- **DIRECTIONS**: Report how many lines in the data include "Scalability", with the number as the only reply.

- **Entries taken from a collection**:
((

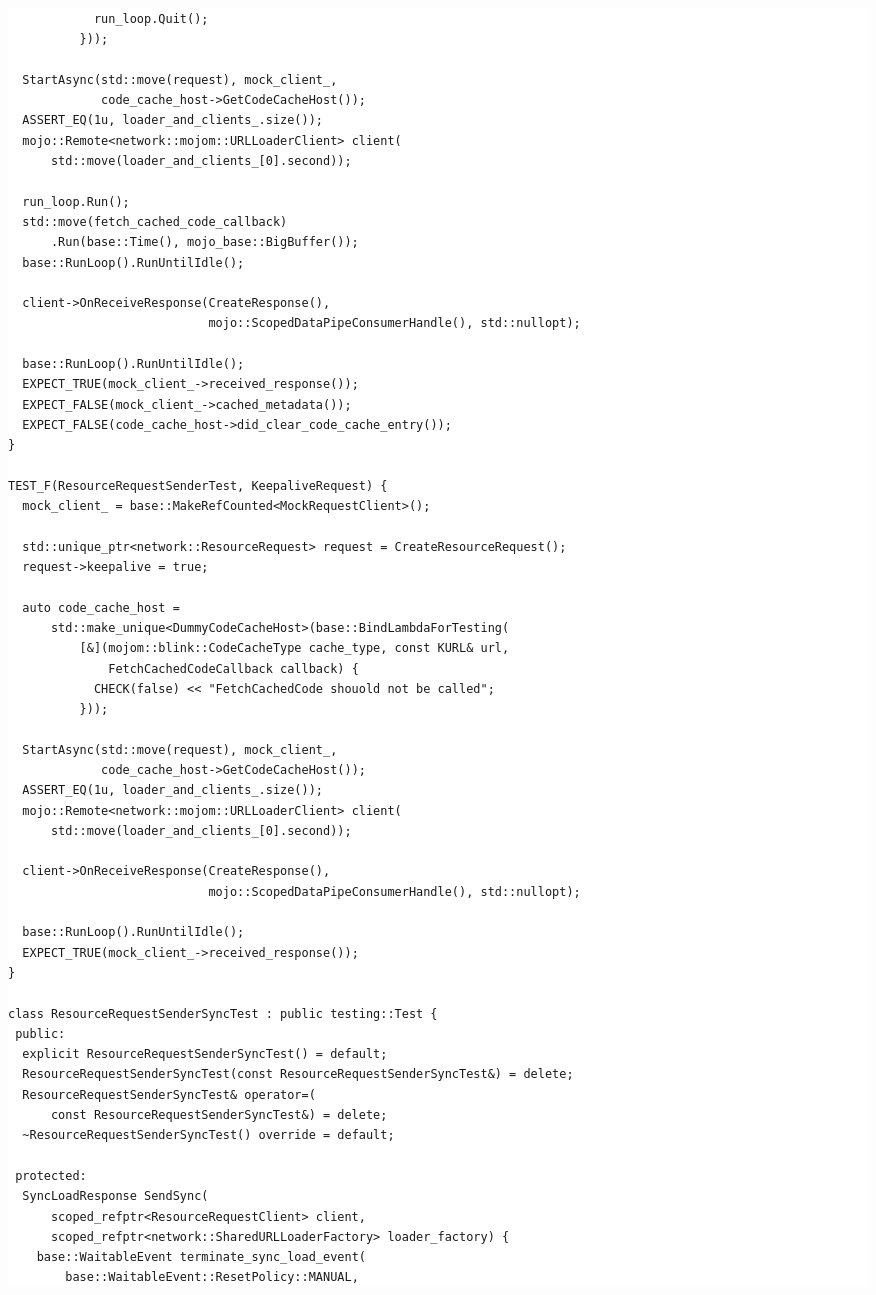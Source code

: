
 ```
            run_loop.Quit();
          }));

  StartAsync(std::move(request), mock_client_,
             code_cache_host->GetCodeCacheHost());
  ASSERT_EQ(1u, loader_and_clients_.size());
  mojo::Remote<network::mojom::URLLoaderClient> client(
      std::move(loader_and_clients_[0].second));

  run_loop.Run();
  std::move(fetch_cached_code_callback)
      .Run(base::Time(), mojo_base::BigBuffer());
  base::RunLoop().RunUntilIdle();

  client->OnReceiveResponse(CreateResponse(),
                            mojo::ScopedDataPipeConsumerHandle(), std::nullopt);

  base::RunLoop().RunUntilIdle();
  EXPECT_TRUE(mock_client_->received_response());
  EXPECT_FALSE(mock_client_->cached_metadata());
  EXPECT_FALSE(code_cache_host->did_clear_code_cache_entry());
}

TEST_F(ResourceRequestSenderTest, KeepaliveRequest) {
  mock_client_ = base::MakeRefCounted<MockRequestClient>();

  std::unique_ptr<network::ResourceRequest> request = CreateResourceRequest();
  request->keepalive = true;

  auto code_cache_host =
      std::make_unique<DummyCodeCacheHost>(base::BindLambdaForTesting(
          [&](mojom::blink::CodeCacheType cache_type, const KURL& url,
              FetchCachedCodeCallback callback) {
            CHECK(false) << "FetchCachedCode shouold not be called";
          }));

  StartAsync(std::move(request), mock_client_,
             code_cache_host->GetCodeCacheHost());
  ASSERT_EQ(1u, loader_and_clients_.size());
  mojo::Remote<network::mojom::URLLoaderClient> client(
      std::move(loader_and_clients_[0].second));

  client->OnReceiveResponse(CreateResponse(),
                            mojo::ScopedDataPipeConsumerHandle(), std::nullopt);

  base::RunLoop().RunUntilIdle();
  EXPECT_TRUE(mock_client_->received_response());
}

class ResourceRequestSenderSyncTest : public testing::Test {
 public:
  explicit ResourceRequestSenderSyncTest() = default;
  ResourceRequestSenderSyncTest(const ResourceRequestSenderSyncTest&) = delete;
  ResourceRequestSenderSyncTest& operator=(
      const ResourceRequestSenderSyncTest&) = delete;
  ~ResourceRequestSenderSyncTest() override = default;

 protected:
  SyncLoadResponse SendSync(
      scoped_refptr<ResourceRequestClient> client,
      scoped_refptr<network::SharedURLLoaderFactory> loader_factory) {
    base::WaitableEvent terminate_sync_load_event(
        base::WaitableEvent::ResetPolicy::MANUAL,
```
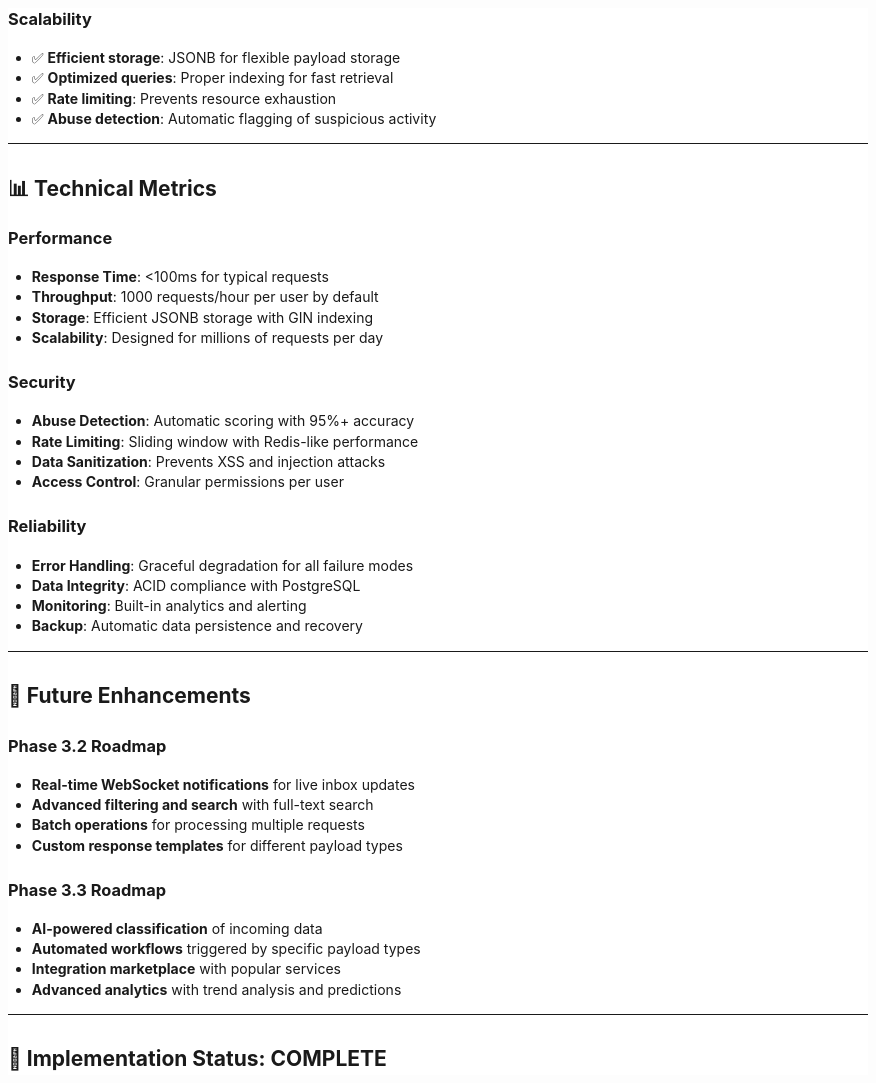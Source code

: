 ### **Scalability**
- ✅ **Efficient storage**: JSONB for flexible payload storage
- ✅ **Optimized queries**: Proper indexing for fast retrieval
- ✅ **Rate limiting**: Prevents resource exhaustion
- ✅ **Abuse detection**: Automatic flagging of suspicious activity

---

## 📊 **Technical Metrics**

### **Performance**
- **Response Time**: <100ms for typical requests
- **Throughput**: 1000 requests/hour per user by default
- **Storage**: Efficient JSONB storage with GIN indexing
- **Scalability**: Designed for millions of requests per day

### **Security**
- **Abuse Detection**: Automatic scoring with 95%+ accuracy
- **Rate Limiting**: Sliding window with Redis-like performance
- **Data Sanitization**: Prevents XSS and injection attacks
- **Access Control**: Granular permissions per user

### **Reliability**
- **Error Handling**: Graceful degradation for all failure modes
- **Data Integrity**: ACID compliance with PostgreSQL
- **Monitoring**: Built-in analytics and alerting
- **Backup**: Automatic data persistence and recovery

---

## 🔮 **Future Enhancements**

### **Phase 3.2 Roadmap**
- **Real-time WebSocket notifications** for live inbox updates
- **Advanced filtering and search** with full-text search
- **Batch operations** for processing multiple requests
- **Custom response templates** for different payload types

### **Phase 3.3 Roadmap**
- **AI-powered classification** of incoming data
- **Automated workflows** triggered by specific payload types
- **Integration marketplace** with popular services
- **Advanced analytics** with trend analysis and predictions

---

## 🎉 **Implementation Status: COMPLETE**
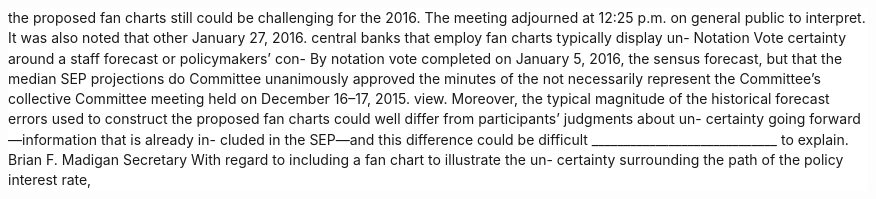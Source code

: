the proposed fan charts still could be challenging for the 2016. The meeting adjourned at 12:25 p.m. on
general public to interpret. It was also noted that other January 27, 2016.
central banks that employ fan charts typically display un-
Notation Vote
certainty around a staff forecast or policymakers’ con-
By notation vote completed on January 5, 2016, the
sensus forecast, but that the median SEP projections do
Committee unanimously approved the minutes of the
not necessarily represent the Committee’s collective
Committee meeting held on December 16–17, 2015.
view. Moreover, the typical magnitude of the historical
forecast errors used to construct the proposed fan charts
could well differ from participants’ judgments about un-
certainty going forward—information that is already in-
cluded in the SEP—and this difference could be difficult _____________________________
to explain. Brian F. Madigan
Secretary
With regard to including a fan chart to illustrate the un-
certainty surrounding the path of the policy interest rate,
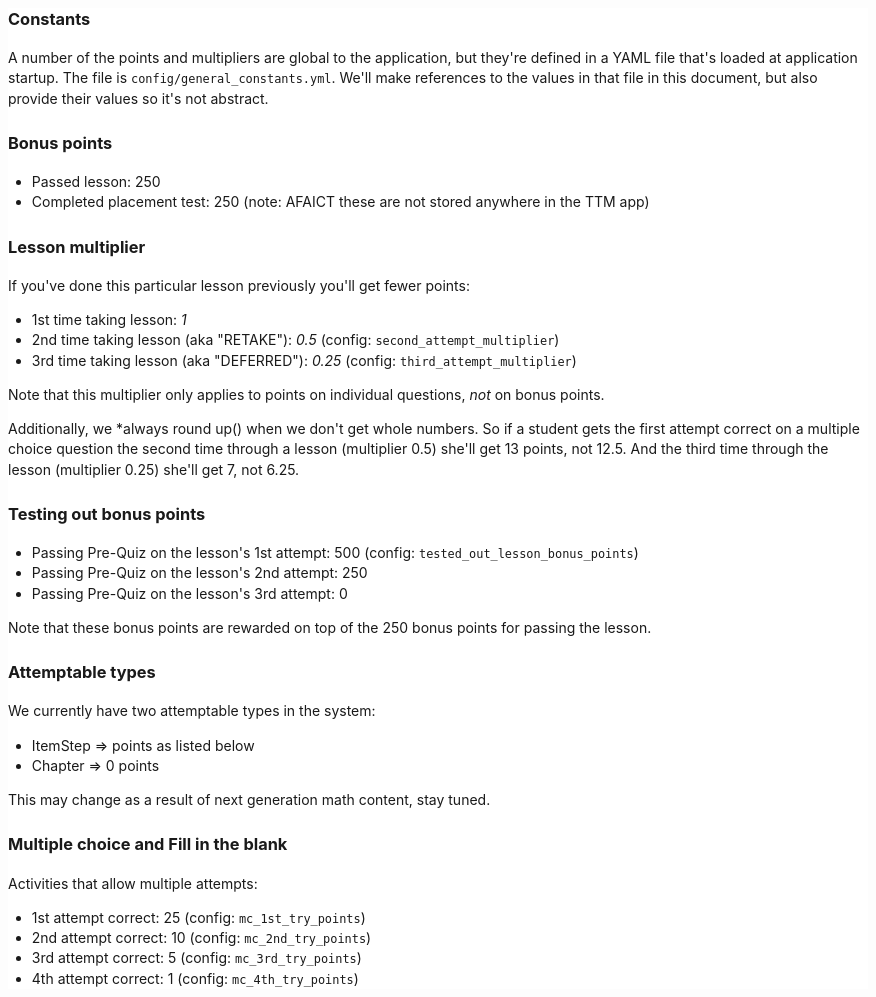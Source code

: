### Constants

A number of the points and multipliers are global to the application,
but they're defined in a YAML file that's loaded at application
startup. The file is `config/general_constants.yml`. We'll make
references to the values in that file in this document, but also
provide their values so it's not abstract.

### Bonus points

* Passed lesson: 250
* Completed placement test: 250 (note: AFAICT these are not stored
  anywhere in the TTM app)

### Lesson multiplier

If you've done this particular lesson previously you'll get fewer points:

* 1st time taking lesson: *1*
* 2nd time taking lesson (aka "RETAKE"): *0.5* (config: `second_attempt_multiplier`)
* 3rd time taking lesson (aka "DEFERRED"): *0.25* (config: `third_attempt_multiplier`)

Note that this multiplier only applies to points on individual
questions, *not* on bonus points.

Additionally, we *always round up() when we don't get whole
numbers. So if a student gets the first attempt correct on a multiple
choice question the second time through a lesson (multiplier 0.5)
she'll get 13 points, not 12.5. And the third time through the lesson
(multiplier 0.25) she'll get 7, not 6.25.

### Testing out bonus points

* Passing Pre-Quiz on the lesson's 1st attempt: 500 (config: `tested_out_lesson_bonus_points`)
* Passing Pre-Quiz on the lesson's 2nd attempt: 250
* Passing Pre-Quiz on the lesson's 3rd attempt: 0

Note that these bonus points are rewarded on top of the 250 bonus points for
passing the lesson.

### Attemptable types

We currently have two attemptable types in the system:

* ItemStep => points as listed below
* Chapter => 0 points

This may change as a result of next generation math content, stay
tuned.

### Multiple choice and Fill in the blank

Activities that allow multiple attempts:

* 1st attempt correct: 25  (config: `mc_1st_try_points`)
* 2nd attempt correct: 10  (config: `mc_2nd_try_points`)
* 3rd attempt correct: 5   (config: `mc_3rd_try_points`)
* 4th attempt correct: 1   (config: `mc_4th_try_points`)
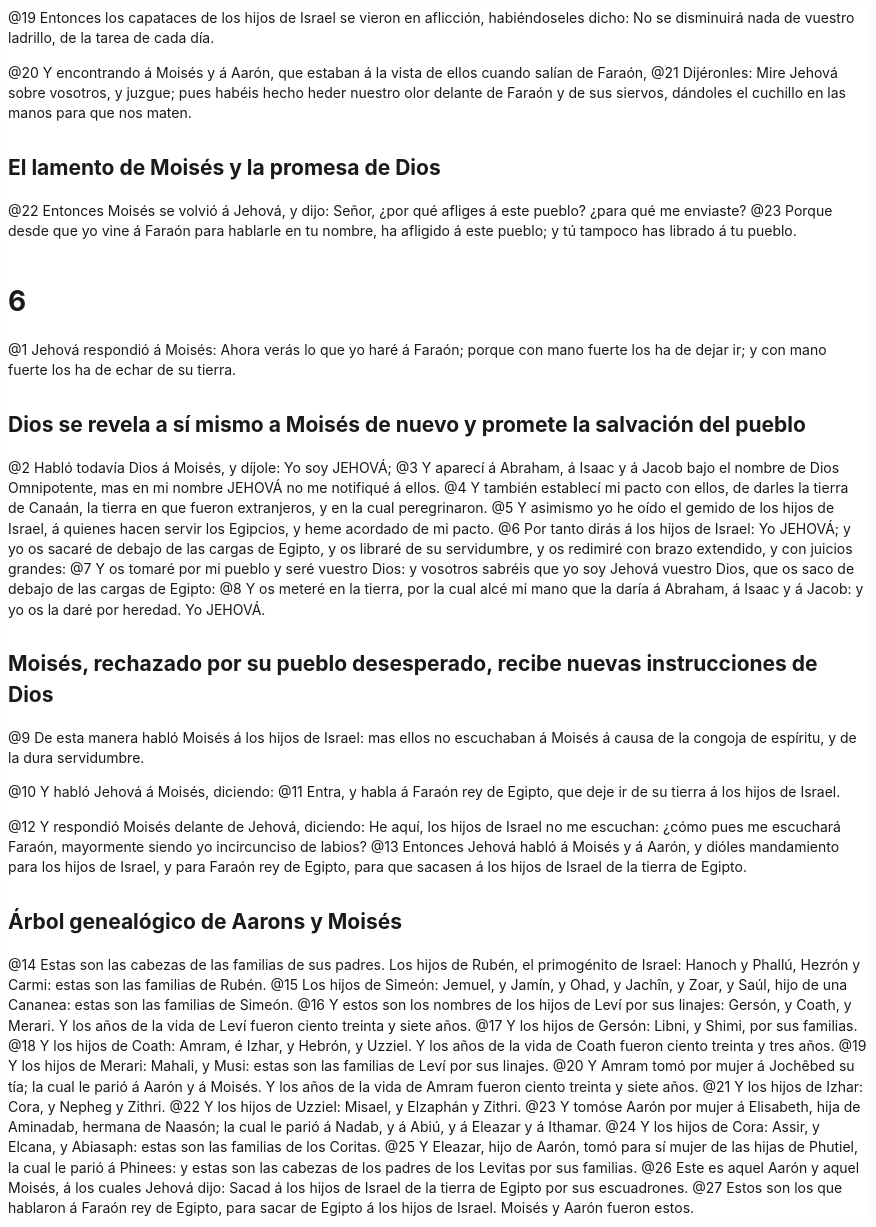 @19 Entonces los capataces de los hijos de Israel se vieron en aflicción, habiéndoseles dicho: No se disminuirá nada de vuestro ladrillo, de la tarea de cada día.

@20 Y encontrando á Moisés y á Aarón, que estaban á la vista de ellos cuando salían de Faraón, @21 Dijéronles: Mire Jehová sobre vosotros, y juzgue; pues habéis hecho heder nuestro olor delante de Faraón y de sus siervos, dándoles el cuchillo en las manos para que nos maten.

## El lamento de Moisés y la promesa de Dios
@22 Entonces Moisés se volvió á Jehová, y dijo: Señor, ¿por qué afliges á este pueblo? ¿para qué me enviaste? @23 Porque desde que yo vine á Faraón para hablarle en tu nombre, ha afligido á este pueblo; y tú tampoco has librado á tu pueblo. 

# 6 
@1 Jehová respondió á Moisés: Ahora verás lo que yo haré á Faraón; porque con mano fuerte los ha de dejar ir; y con mano fuerte los ha de echar de su tierra.

## Dios se revela a sí mismo a Moisés de nuevo y promete la salvación del pueblo
@2 Habló todavía Dios á Moisés, y díjole: Yo soy JEHOVÁ; @3 Y aparecí á Abraham, á Isaac y á Jacob bajo el nombre de Dios Omnipotente, mas en mi nombre JEHOVÁ no me notifiqué á ellos. @4 Y también establecí mi pacto con ellos, de darles la tierra de Canaán, la tierra en que fueron extranjeros, y en la cual peregrinaron. @5 Y asimismo yo he oído el gemido de los hijos de Israel, á quienes hacen servir los Egipcios, y heme acordado de mi pacto. @6 Por tanto dirás á los hijos de Israel: Yo JEHOVÁ; y yo os sacaré de debajo de las cargas de Egipto, y os libraré de su servidumbre, y os redimiré con brazo extendido, y con juicios grandes: @7 Y os tomaré por mi pueblo y seré vuestro Dios: y vosotros sabréis que yo soy Jehová vuestro Dios, que os saco de debajo de las cargas de Egipto: @8 Y os meteré en la tierra, por la cual alcé mi mano que la daría á Abraham, á Isaac y á Jacob: y yo os la daré por heredad. Yo JEHOVÁ.

## Moisés, rechazado por su pueblo desesperado, recibe nuevas instrucciones de Dios
@9 De esta manera habló Moisés á los hijos de Israel: mas ellos no escuchaban á Moisés á causa de la congoja de espíritu, y de la dura servidumbre.

@10 Y habló Jehová á Moisés, diciendo: @11 Entra, y habla á Faraón rey de Egipto, que deje ir de su tierra á los hijos de Israel.

@12 Y respondió Moisés delante de Jehová, diciendo: He aquí, los hijos de Israel no me escuchan: ¿cómo pues me escuchará Faraón, mayormente siendo yo incircunciso de labios? @13 Entonces Jehová habló á Moisés y á Aarón, y dióles mandamiento para los hijos de Israel, y para Faraón rey de Egipto, para que sacasen á los hijos de Israel de la tierra de Egipto.

## Árbol genealógico de Aarons y Moisés
@14 Estas son las cabezas de las familias de sus padres. Los hijos de Rubén, el primogénito de Israel: Hanoch y Phallú, Hezrón y Carmi: estas son las familias de Rubén. @15 Los hijos de Simeón: Jemuel, y Jamín, y Ohad, y Jachîn, y Zoar, y Saúl, hijo de una Cananea: estas son las familias de Simeón. @16 Y estos son los nombres de los hijos de Leví por sus linajes: Gersón, y Coath, y Merari. Y los años de la vida de Leví fueron ciento treinta y siete años. @17 Y los hijos de Gersón: Libni, y Shimi, por sus familias. @18 Y los hijos de Coath: Amram, é Izhar, y Hebrón, y Uzziel. Y los años de la vida de Coath fueron ciento treinta y tres años. @19 Y los hijos de Merari: Mahali, y Musi: estas son las familias de Leví por sus linajes. @20 Y Amram tomó por mujer á Jochêbed su tía; la cual le parió á Aarón y á Moisés. Y los años de la vida de Amram fueron ciento treinta y siete años. @21 Y los hijos de Izhar: Cora, y Nepheg y Zithri. @22 Y los hijos de Uzziel: Misael, y Elzaphán y Zithri. @23 Y tomóse Aarón por mujer á Elisabeth, hija de Aminadab, hermana de Naasón; la cual le parió á Nadab, y á Abiú, y á Eleazar y á Ithamar. @24 Y los hijos de Cora: Assir, y Elcana, y Abiasaph: estas son las familias de los Coritas. @25 Y Eleazar, hijo de Aarón, tomó para sí mujer de las hijas de Phutiel, la cual le parió á Phinees: y estas son las cabezas de los padres de los Levitas por sus familias. @26 Este es aquel Aarón y aquel Moisés, á los cuales Jehová dijo: Sacad á los hijos de Israel de la tierra de Egipto por sus escuadrones. @27 Estos son los que hablaron á Faraón rey de Egipto, para sacar de Egipto á los hijos de Israel. Moisés y Aarón fueron estos.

))

- **RESPONSE TO THE TASK**: 2